• SOURCE INFORMATION:
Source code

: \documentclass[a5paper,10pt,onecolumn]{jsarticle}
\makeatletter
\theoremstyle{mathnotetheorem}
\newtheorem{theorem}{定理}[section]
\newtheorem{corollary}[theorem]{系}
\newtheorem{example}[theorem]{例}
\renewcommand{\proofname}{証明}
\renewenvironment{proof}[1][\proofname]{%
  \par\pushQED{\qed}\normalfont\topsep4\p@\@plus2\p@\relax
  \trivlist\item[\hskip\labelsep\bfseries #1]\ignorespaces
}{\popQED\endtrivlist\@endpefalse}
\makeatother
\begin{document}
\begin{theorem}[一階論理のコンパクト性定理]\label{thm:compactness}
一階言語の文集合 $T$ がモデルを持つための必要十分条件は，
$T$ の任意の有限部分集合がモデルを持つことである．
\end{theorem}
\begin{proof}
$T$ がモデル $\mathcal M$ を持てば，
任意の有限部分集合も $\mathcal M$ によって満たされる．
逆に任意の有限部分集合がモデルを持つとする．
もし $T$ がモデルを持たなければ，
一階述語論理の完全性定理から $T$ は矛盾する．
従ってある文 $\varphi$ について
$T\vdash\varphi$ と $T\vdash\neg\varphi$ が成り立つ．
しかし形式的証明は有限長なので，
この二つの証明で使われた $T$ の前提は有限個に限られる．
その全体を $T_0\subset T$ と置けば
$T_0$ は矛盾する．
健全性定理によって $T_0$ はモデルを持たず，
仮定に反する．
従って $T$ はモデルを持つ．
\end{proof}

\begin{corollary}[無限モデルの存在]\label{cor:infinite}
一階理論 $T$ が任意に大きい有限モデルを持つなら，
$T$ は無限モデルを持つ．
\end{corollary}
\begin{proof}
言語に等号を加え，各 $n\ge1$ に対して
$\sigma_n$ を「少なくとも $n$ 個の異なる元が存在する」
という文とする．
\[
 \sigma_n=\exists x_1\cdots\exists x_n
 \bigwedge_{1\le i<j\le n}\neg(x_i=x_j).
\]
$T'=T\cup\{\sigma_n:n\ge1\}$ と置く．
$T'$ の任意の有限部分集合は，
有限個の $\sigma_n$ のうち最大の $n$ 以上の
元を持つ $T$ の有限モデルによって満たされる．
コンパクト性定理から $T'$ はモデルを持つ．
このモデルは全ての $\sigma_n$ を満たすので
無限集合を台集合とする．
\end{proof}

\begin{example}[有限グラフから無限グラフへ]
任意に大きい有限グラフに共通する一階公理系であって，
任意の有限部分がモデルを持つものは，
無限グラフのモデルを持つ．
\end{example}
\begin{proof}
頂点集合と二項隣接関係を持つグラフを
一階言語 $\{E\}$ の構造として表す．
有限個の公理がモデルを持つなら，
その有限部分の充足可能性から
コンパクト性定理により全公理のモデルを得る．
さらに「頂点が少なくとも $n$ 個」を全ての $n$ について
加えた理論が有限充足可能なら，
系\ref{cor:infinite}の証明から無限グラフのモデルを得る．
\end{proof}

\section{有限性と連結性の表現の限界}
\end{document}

• WHAT YOU WILL DO:
Retype, exactly as shown, the lines from the one with "任意の有限部分がモデルを持つものは，" through the end of the records.

• THE ANSWER:
任意の有限部分がモデルを持つものは，
無限グラフのモデルを持つ．
\end{example}
\begin{proof}
頂点集合と二項隣接関係を持つグラフを
一階言語 $\{E\}$ の構造として表す．
有限個の公理がモデルを持つなら，
その有限部分の充足可能性から
コンパクト性定理により全公理のモデルを得る．
さらに「頂点が少なくとも $n$ 個」を全ての $n$ について
加えた理論が有限充足可能なら，
系\ref{cor:infinite}の証明から無限グラフのモデルを得る．
\end{proof}

\section{有限性と連結性の表現の限界}
\end{document}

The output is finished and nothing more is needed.